[Directions for this task]:
Retype, word for word, every line from the one holding "- Optimized join" through the one holding "- **Surrogate Keys with Direct" in the entries below, both included, and only those lines.

[Task material]:
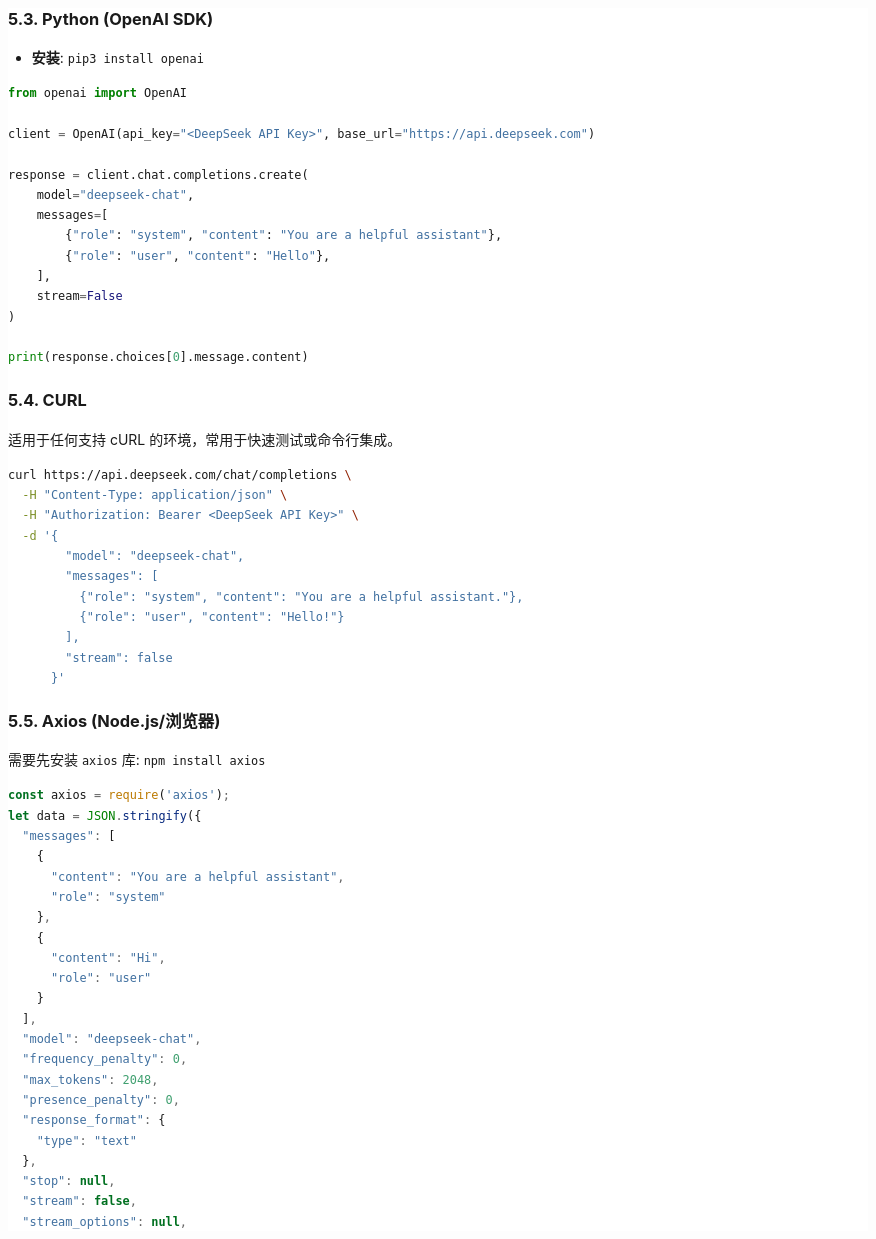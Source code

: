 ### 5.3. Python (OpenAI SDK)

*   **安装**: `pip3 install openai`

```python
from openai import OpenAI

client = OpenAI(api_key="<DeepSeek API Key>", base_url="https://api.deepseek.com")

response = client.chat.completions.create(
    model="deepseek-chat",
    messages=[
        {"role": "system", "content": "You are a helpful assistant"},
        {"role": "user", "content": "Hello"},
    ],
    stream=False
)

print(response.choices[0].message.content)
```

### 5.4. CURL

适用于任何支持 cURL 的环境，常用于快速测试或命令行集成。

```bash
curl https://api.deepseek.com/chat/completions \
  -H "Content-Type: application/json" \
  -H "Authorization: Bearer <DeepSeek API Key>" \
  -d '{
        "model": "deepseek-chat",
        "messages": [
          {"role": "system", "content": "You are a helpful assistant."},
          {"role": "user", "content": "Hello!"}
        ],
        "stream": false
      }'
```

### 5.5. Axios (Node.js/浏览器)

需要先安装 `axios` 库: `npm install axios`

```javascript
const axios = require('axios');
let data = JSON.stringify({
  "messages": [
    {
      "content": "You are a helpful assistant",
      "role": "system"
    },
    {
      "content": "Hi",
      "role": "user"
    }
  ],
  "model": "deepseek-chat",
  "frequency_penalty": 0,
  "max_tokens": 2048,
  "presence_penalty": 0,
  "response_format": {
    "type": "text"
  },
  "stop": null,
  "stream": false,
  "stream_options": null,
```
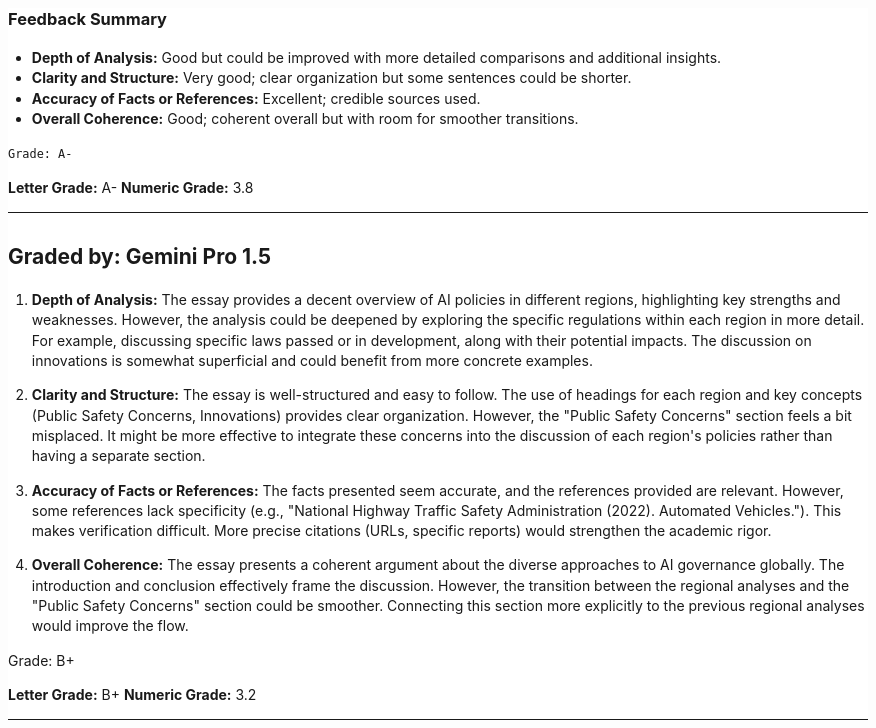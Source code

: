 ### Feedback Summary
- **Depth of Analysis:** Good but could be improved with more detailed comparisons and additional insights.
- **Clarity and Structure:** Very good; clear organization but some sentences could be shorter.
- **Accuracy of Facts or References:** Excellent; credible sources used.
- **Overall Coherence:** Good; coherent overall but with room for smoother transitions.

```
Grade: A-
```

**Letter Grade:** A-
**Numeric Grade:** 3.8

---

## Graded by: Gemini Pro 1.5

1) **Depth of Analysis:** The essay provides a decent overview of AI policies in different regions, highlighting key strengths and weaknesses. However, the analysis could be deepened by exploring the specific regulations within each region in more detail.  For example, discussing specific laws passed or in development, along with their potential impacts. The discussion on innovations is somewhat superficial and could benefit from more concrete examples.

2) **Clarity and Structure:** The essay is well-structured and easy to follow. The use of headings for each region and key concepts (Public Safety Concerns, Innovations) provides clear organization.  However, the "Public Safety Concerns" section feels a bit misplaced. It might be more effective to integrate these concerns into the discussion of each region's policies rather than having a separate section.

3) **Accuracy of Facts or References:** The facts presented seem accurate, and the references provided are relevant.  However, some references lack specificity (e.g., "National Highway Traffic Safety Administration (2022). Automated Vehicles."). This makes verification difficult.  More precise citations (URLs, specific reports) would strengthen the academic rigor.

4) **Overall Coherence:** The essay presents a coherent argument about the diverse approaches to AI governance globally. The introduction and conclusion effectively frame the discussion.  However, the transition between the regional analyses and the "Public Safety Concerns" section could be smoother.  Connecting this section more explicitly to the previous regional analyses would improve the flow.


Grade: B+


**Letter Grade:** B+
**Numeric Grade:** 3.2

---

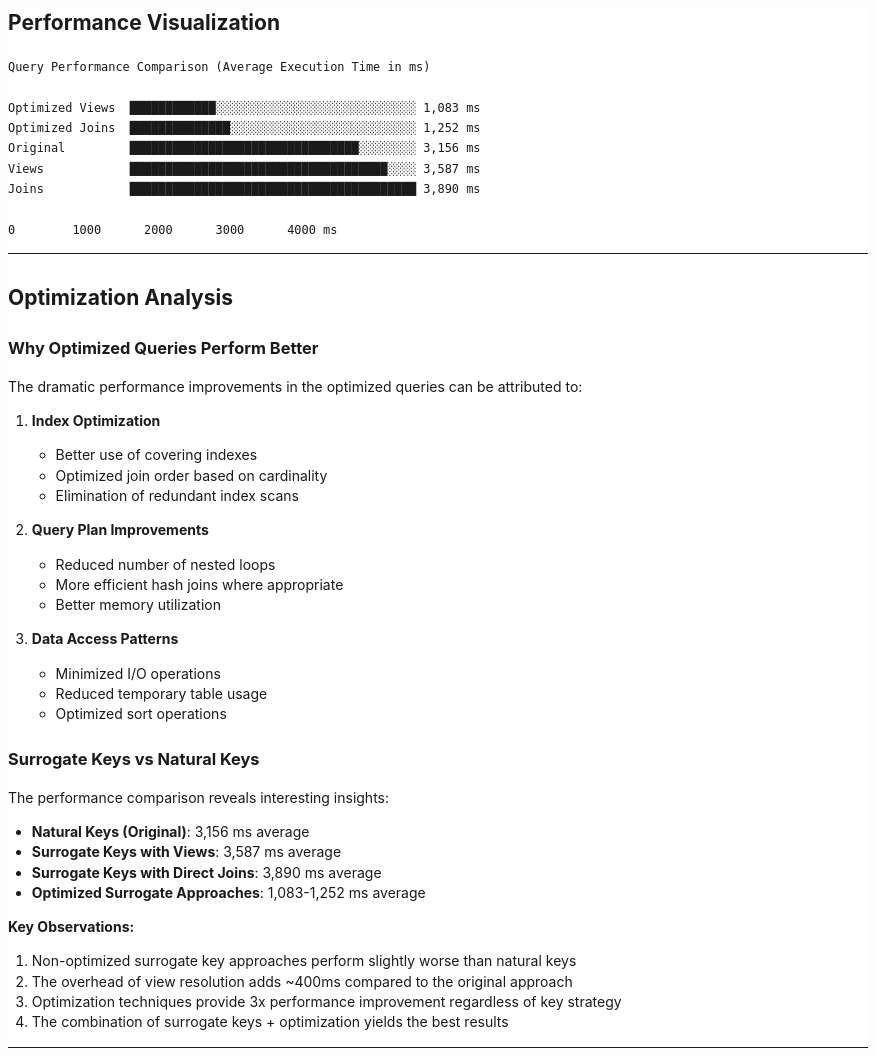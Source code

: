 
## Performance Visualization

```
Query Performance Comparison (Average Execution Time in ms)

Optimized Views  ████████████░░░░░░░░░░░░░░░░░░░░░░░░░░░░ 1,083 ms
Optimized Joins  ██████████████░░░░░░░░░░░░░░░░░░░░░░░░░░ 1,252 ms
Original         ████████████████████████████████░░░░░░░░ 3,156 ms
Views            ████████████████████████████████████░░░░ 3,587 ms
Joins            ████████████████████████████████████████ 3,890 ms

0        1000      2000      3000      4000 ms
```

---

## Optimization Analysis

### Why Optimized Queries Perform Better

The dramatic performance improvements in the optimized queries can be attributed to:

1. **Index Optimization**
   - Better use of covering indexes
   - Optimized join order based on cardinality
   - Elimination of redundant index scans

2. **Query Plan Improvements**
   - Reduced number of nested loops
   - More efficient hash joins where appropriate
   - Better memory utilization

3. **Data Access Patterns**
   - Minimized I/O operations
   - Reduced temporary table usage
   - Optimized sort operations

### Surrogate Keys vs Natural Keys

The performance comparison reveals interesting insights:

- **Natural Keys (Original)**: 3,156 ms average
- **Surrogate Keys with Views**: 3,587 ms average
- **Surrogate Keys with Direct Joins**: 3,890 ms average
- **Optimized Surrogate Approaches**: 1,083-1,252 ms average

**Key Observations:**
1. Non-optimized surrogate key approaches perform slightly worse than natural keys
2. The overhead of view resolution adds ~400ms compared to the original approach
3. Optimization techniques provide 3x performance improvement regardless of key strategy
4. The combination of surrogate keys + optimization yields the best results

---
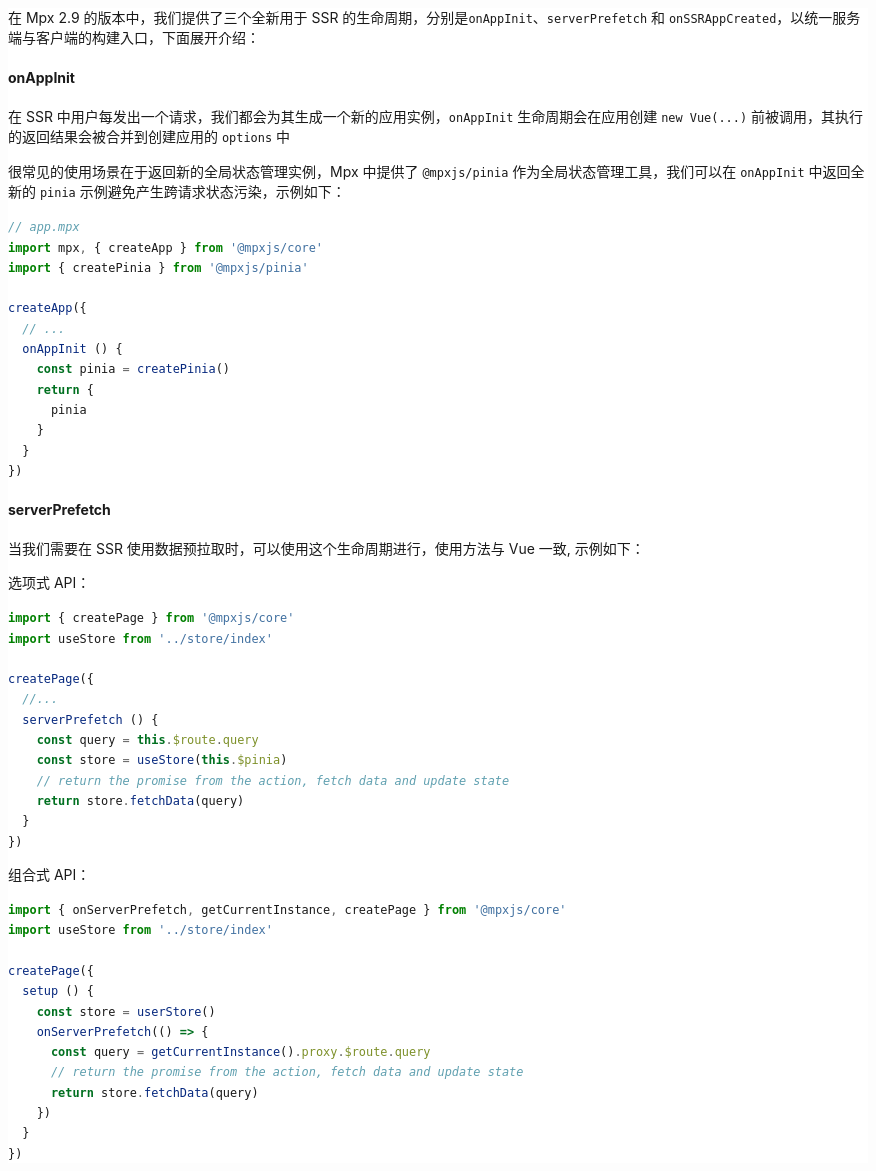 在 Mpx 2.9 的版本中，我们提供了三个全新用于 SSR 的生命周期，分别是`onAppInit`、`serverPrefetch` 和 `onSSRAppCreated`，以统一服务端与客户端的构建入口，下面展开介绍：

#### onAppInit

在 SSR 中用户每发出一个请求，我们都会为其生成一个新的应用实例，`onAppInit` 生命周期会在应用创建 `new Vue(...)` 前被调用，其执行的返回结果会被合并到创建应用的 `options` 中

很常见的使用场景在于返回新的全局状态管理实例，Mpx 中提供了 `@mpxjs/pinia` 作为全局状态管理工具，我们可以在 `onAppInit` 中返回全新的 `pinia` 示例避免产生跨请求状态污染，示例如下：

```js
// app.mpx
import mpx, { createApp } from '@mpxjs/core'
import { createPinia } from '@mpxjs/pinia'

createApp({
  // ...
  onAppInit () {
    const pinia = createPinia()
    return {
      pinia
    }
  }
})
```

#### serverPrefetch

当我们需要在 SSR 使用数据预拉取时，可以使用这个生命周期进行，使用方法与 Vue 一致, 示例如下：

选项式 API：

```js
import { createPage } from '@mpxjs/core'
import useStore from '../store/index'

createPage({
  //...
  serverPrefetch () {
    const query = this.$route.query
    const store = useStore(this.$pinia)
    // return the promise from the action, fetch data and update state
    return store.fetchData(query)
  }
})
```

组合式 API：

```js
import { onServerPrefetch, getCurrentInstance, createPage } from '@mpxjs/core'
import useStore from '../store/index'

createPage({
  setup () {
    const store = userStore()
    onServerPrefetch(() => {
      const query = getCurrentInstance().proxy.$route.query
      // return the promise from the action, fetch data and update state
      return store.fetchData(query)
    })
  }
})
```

[Written answer]:
   - Optimized join order based on cardinality
   - Elimination of redundant index scans

2. **Query Plan Improvements**
   - Reduced number of nested loops
   - More efficient hash joins where appropriate
   - Better memory utilization

3. **Data Access Patterns**
   - Minimized I/O operations
   - Reduced temporary table usage
   - Optimized sort operations

### Surrogate Keys vs Natural Keys

The performance comparison reveals interesting insights:

- **Natural Keys (Original)**: 3,156 ms average
- **Surrogate Keys with Views**: 3,587 ms average
- **Surrogate Keys with Direct Joins**: 3,890 ms average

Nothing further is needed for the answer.